Après avoir écouté les paroles de ses homologues, il décida finalement de prendre parole et fit signe à l’assemblée pour annoncer son discours.
"Mesdames et Messieurs du Liberalintern, j’aimerais prendre cette occasion pour vous expliquer les fondements de la position malévienne relative au sujet d’intervention jointe au Communaterra, et face à la Loduarie.
Tout d’abord, nous devons exprimer nos profonds regrets quant à la situation actuelle. Le choix d’alignement du Communaterra n’était pas à combattre par la force brute, mais par la diplomatie persuasive. Aujourd’hui, on doit constater que l’ampleur du conflit dépasse les attentes initiales et est en passe de rejoindre les conflits les plus sanglants. Toutefois, nous sommes réunis non pour déplorer le passé, mais pour trouver les lignes directrices futures. C’est dans ce contexte que la Malévie vous informe qu’elle s’oppose à l’effort de collectivisation de la guerre proposé par l’honorable citoyenne Actée Iccauthli. Nous ne sommes, cependant, pas opposé à un compromis. Voici notre raisonnement:
Premièrement, nous refusons par principe de nous impliquer dans toute guerre offensive ou préventive. Dans le cas présent, il s’agit bien d’une guerre préventive, qui anticipe l’influence de la Loduarie sur le continent paltoterran. Une telle guerre ne peut se concilier avec les valeurs socialistes et démocratiques. Bien que les fins soient nobles dans leur intention, les moyens disposés ne sont aucunement justifiées : les pertes humaines qui sont à prévoir représentent l’échec de l’essentiel de la démocratie. Une médiation, telle que proposée par le Negara Strana, devrait être notre priorité.

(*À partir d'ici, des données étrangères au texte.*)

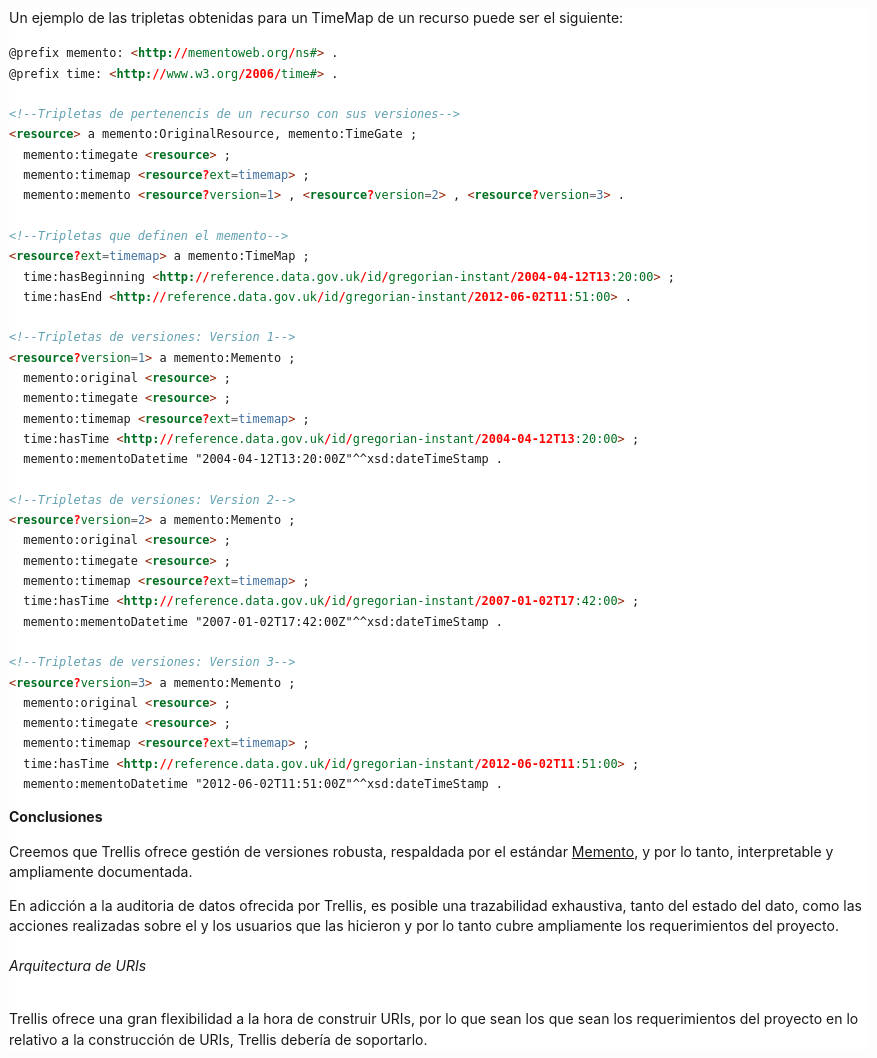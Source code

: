 Un ejemplo de las tripletas obtenidas para un TimeMap de un recurso puede ser el siguiente:

```html
@prefix memento: <http://mementoweb.org/ns#> .
@prefix time: <http://www.w3.org/2006/time#> .

<!--Tripletas de pertenencis de un recurso con sus versiones-->
<resource> a memento:OriginalResource, memento:TimeGate ;
  memento:timegate <resource> ;
  memento:timemap <resource?ext=timemap> ;
  memento:memento <resource?version=1> , <resource?version=2> , <resource?version=3> .

<!--Tripletas que definen el memento-->
<resource?ext=timemap> a memento:TimeMap ;
  time:hasBeginning <http://reference.data.gov.uk/id/gregorian-instant/2004-04-12T13:20:00> ;
  time:hasEnd <http://reference.data.gov.uk/id/gregorian-instant/2012-06-02T11:51:00> .

<!--Tripletas de versiones: Version 1-->
<resource?version=1> a memento:Memento ;
  memento:original <resource> ;
  memento:timegate <resource> ;
  memento:timemap <resource?ext=timemap> ;
  time:hasTime <http://reference.data.gov.uk/id/gregorian-instant/2004-04-12T13:20:00> ;
  memento:mementoDatetime "2004-04-12T13:20:00Z"^^xsd:dateTimeStamp .

<!--Tripletas de versiones: Version 2-->
<resource?version=2> a memento:Memento ;
  memento:original <resource> ;
  memento:timegate <resource> ;
  memento:timemap <resource?ext=timemap> ;
  time:hasTime <http://reference.data.gov.uk/id/gregorian-instant/2007-01-02T17:42:00> ;
  memento:mementoDatetime "2007-01-02T17:42:00Z"^^xsd:dateTimeStamp .

<!--Tripletas de versiones: Version 3-->
<resource?version=3> a memento:Memento ;
  memento:original <resource> ;
  memento:timegate <resource> ;
  memento:timemap <resource?ext=timemap> ;
  time:hasTime <http://reference.data.gov.uk/id/gregorian-instant/2012-06-02T11:51:00> ;
  memento:mementoDatetime "2012-06-02T11:51:00Z"^^xsd:dateTimeStamp .
```

**Conclusiones**

Creemos que Trellis ofrece gestión de versiones robusta, respaldada por el  estándar [Memento](https://tools.ietf.org/html/rfc7089), y por lo tanto, interpretable y ampliamente documentada.

En adicción a la auditoria de datos ofrecida por Trellis, es posible una trazabilidad exhaustiva, tanto del estado del dato, como las acciones realizadas sobre el y los usuarios que las hicieron y por lo tanto cubre ampliamente los requerimientos del proyecto.

###### Arquitectura de URIs

Trellis ofrece una gran flexibilidad a la hora de construir URIs, por lo que sean los que sean los requerimientos del proyecto en lo relativo a la construcción de URIs, Trellis debería de soportarlo.
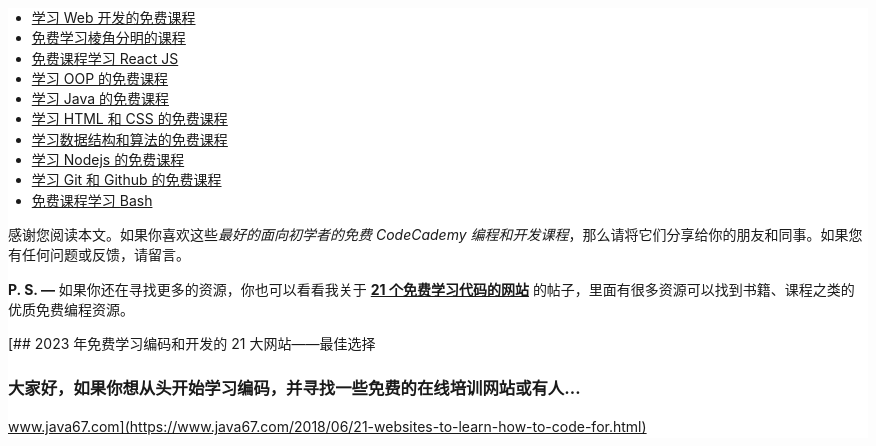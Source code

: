 *   [学习 Web 开发的免费课程](http://www.java67.com/2018/03/top-5-free-courses-to-learn-web-development.html)
*   [免费学习棱角分明的课程](http://www.java67.com/2018/01/top-5-free-angular-js-online-courses-for-web-developers.html)
*   [免费课程学习 React JS](http://www.java67.com/2018/02/5-free-react-courses-for-web-developers.html)
*   [学习 OOP 的免费课程](http://www.java67.com/2018/02/5-free-object-oriented-programming-online-courses.html)
*   [学习 Java 的免费课程](http://www.java67.com/2018/08/top-10-free-java-courses-for-beginners-experienced-developers.html)
*   [学习 HTML 和 CSS 的免费课程](http://www.java67.com/2018/02/5-free-html-and-css-courses-to-learn-web-development.html)
*   [学习数据结构和算法的免费课程](http://www.java67.com/2019/02/top-10-free-algorithms-and-data.html)
*   [学习 Nodejs 的免费课程](https://www.java67.com/2019/07/top-5-free-nodejs-courses-for-web-development.html)
*   [学习 Git 和 Github 的免费课程](https://javarevisited.blogspot.com/2018/01/5-free-git-courses-for-programmers-to-learn-online.html)
*   [免费课程学习 Bash](https://www.java67.com/2019/04/top-5-free-course-to-learn-bash-shell-scripting-linux.html)

感谢您阅读本文。如果你喜欢这些*最好的面向初学者的免费 CodeCademy 编程和开发课程*，那么请将它们分享给你的朋友和同事。如果您有任何问题或反馈，请留言。

**P. S. —** 如果你还在寻找更多的资源，你也可以看看我关于 [**21 个免费学习代码的网站**](https://hackernoon.com/21-websites-to-learn-programming-for-free-5101c1ddf0c) 的帖子，里面有很多资源可以找到书籍、课程之类的优质免费编程资源。

[](https://www.java67.com/2018/06/21-websites-to-learn-how-to-code-for.html) [## 2023 年免费学习编码和开发的 21 大网站——最佳选择

### 大家好，如果你想从头开始学习编码，并寻找一些免费的在线培训网站或有人…

www.java67.com](https://www.java67.com/2018/06/21-websites-to-learn-how-to-code-for.html)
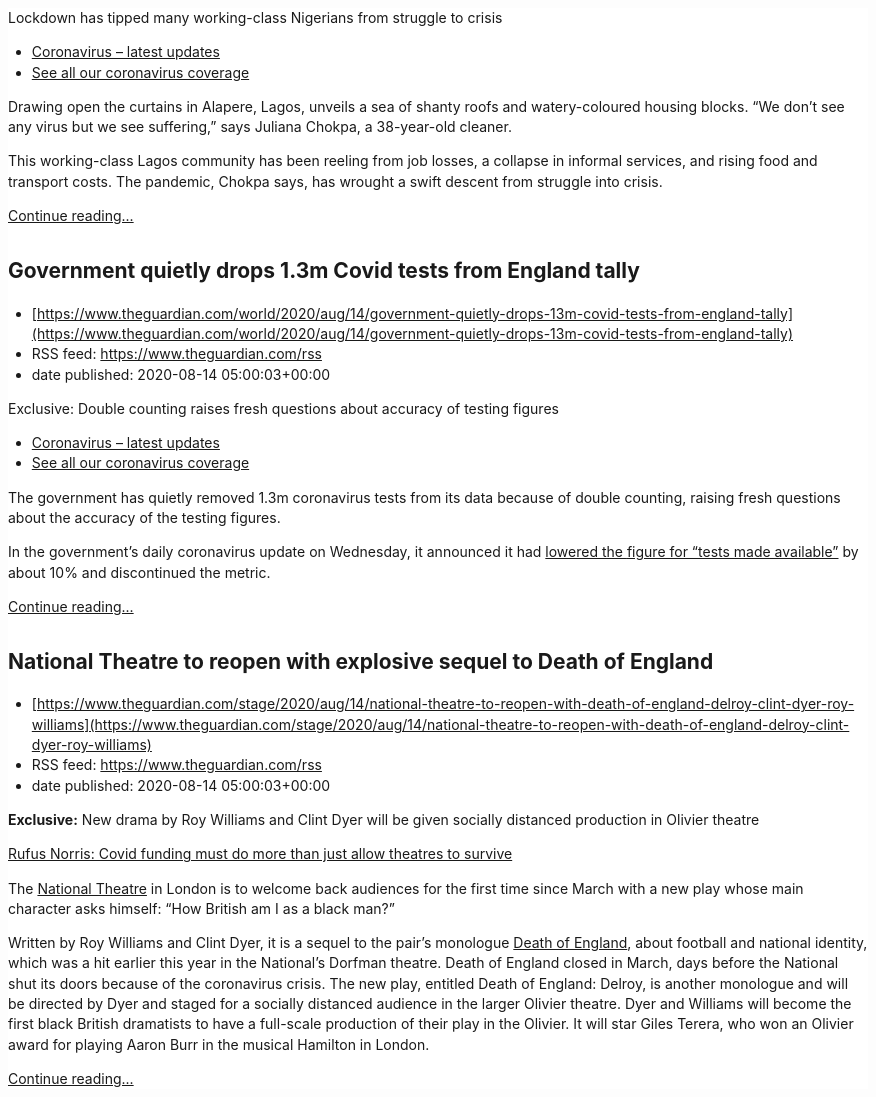 <p>Lockdown has tipped many working-class Nigerians from struggle to crisis </p><ul><li><a href="https://www.theguardian.com/world/series/coronavirus-live/latest">Coronavirus – latest updates</a></li><li><a href="https://www.theguardian.com/world/coronavirus-outbreak">See all our coronavirus coverage</a></li></ul><p>Drawing open the curtains in Alapere, Lagos, unveils a sea of shanty roofs and watery-coloured housing blocks. “We don’t see any virus but we see suffering,” says Juliana Chokpa, a 38-year-old cleaner.</p><p>This working-class Lagos community has been reeling from job losses, a collapse in informal services, and rising food and transport costs. The pandemic, Chokpa says, has wrought a swift descent from struggle into crisis.</p> <a href="https://www.theguardian.com/world/2020/aug/14/lagoss-poor-lament-covid-fallout-we-dont-see-the-virus-we-see-suffering">Continue reading...</a>

## Government quietly drops 1.3m Covid tests from England tally
 - [https://www.theguardian.com/world/2020/aug/14/government-quietly-drops-13m-covid-tests-from-england-tally](https://www.theguardian.com/world/2020/aug/14/government-quietly-drops-13m-covid-tests-from-england-tally)
 - RSS feed: https://www.theguardian.com/rss
 - date published: 2020-08-14 05:00:03+00:00

<p>Exclusive: Double counting raises fresh questions about accuracy of testing figures</p><ul><li><a href="https://www.theguardian.com/world/series/coronavirus-live/latest">Coronavirus – latest updates</a></li><li><a href="https://www.theguardian.com/world/coronavirus-outbreak">See all our coronavirus coverage</a></li></ul><p>The government has quietly removed 1.3m coronavirus tests from its data because of double counting, raising fresh questions about the accuracy of the testing figures.</p><p>In the government’s daily coronavirus update on Wednesday, it announced it had <a href="https://www.gov.uk/government/publications/coronavirus-covid-19-testing-data-methodology/covid-19-testing-data-methodology-note">lowered the </a><a href="https://www.gov.uk/government/publications/coronavirus-covid-19-testing-data-methodology/covid-19-testing-data-methodology-note">figure for “tests made available”</a> by about 10% and discontinued the metric.</p> <a href="https://www.theguardian.com/world/2020/aug/14/government-quietly-drops-13m-covid-tests-from-england-tally">Continue reading...</a>

## National Theatre to reopen with explosive sequel to Death of England
 - [https://www.theguardian.com/stage/2020/aug/14/national-theatre-to-reopen-with-death-of-england-delroy-clint-dyer-roy-williams](https://www.theguardian.com/stage/2020/aug/14/national-theatre-to-reopen-with-death-of-england-delroy-clint-dyer-roy-williams)
 - RSS feed: https://www.theguardian.com/rss
 - date published: 2020-08-14 05:00:03+00:00

<p><strong>Exclusive:</strong> New drama by Roy Williams and Clint Dyer will be given socially distanced production in Olivier theatre</p><p><a href="https://www.theguardian.com/commentisfree/2020/aug/14/the-covid-funding-uk-theatres-must-do-more-than-just-allow-them-to-survive">Rufus Norris: Covid funding must do more than just allow theatres to survive</a><br /></p><p>The <a href="https://nationaltheatre.org.uk/">National Theatre</a> in London is to welcome back audiences for the first time since March with a new play whose main character asks himself: “How British am I as a black man?”</p><p>Written by Roy Williams and Clint Dyer, it is a sequel to the pair’s monologue <a href="https://www.theguardian.com/stage/2020/feb/07/death-of-england-review-rafe-spall-national-theatre-dorfman">Death of England</a>, about football and national identity, which was a hit earlier this year in the National’s Dorfman theatre. Death of England closed in March, days before the National shut its doors because of the coronavirus crisis. The new play, entitled Death of England: Delroy, is another monologue and will be directed by Dyer and staged for a socially distanced audience in the larger Olivier theatre. Dyer and Williams will become the first black British dramatists to have a full-scale production of their play in the Olivier. It will star Giles Terera, who won an Olivier award for playing Aaron Burr in the musical Hamilton in London.</p> <a href="https://www.theguardian.com/stage/2020/aug/14/national-theatre-to-reopen-with-death-of-england-delroy-clint-dyer-roy-williams">Continue reading...</a>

Deuxièmement, la Malévie ne peut donner son soutien inconditionnel aux offensives du Libéralintern en raison du cadre décisionnel du Haut Bureau pour la Sécurité. Ce cadre favorise les puissances fondatrices du Liberalintern, qui ont deux votes plutôt qu’un seul comme le reste des adhérents. Donc, leur poids est double celui des autres -- ce qui est tolérable tant que l’organisation prône la défense, mais inadmissible si le Liberalintern entend prendre l’initiative de la guerre. De fait, nous refusons de suivre aveuglément les plus grands du Liberalintern, dont les démarches universalistes ont tendance à dépasser notre simple demande de sécurité. Le Liberalintern, lui aussi, doit œuvrer dans les règles de la démocratie et valoriser chacun de ses membres de manière égale.
Ainsi, nous demandons l’instauration d’une procédure de « opting-out », permettant à chaque État de s’abstenir dans le cas d’une guerre offensive ou préventive. Cela n’empêcherait pas les interventions au nom du Liberalintern, mais donnera la possibilité aux membres exprimant des doutes de ne pas s’impliquer. Du point de vue malévien, qui est membre fondateur de l’UNIL, c’est le seul moyen de justifier le passage à l’offensive de l’organisation.
Enfin, notre position, qui semble être contraire à celle de la majorité des membres, ne remet pas en cause notre devoir de soutien militaire défensif à chacun des pays de l’organisation. Nous souhaitons, tout simplement, éviter à tout prix que certains d’entre nous se voient encouragés de prendre des décisions audacieuses en s’appuyant sur les épaules du Liberalintern."
Cette manière de parler en toute franchise n'était pas particulièrement malévienne, mais convenait pour exprimer l'opposition du pays. Du moins, c'était l'opinion de Gustavo Walter, qui avait fini son discours et laissé la parole à ses homologues.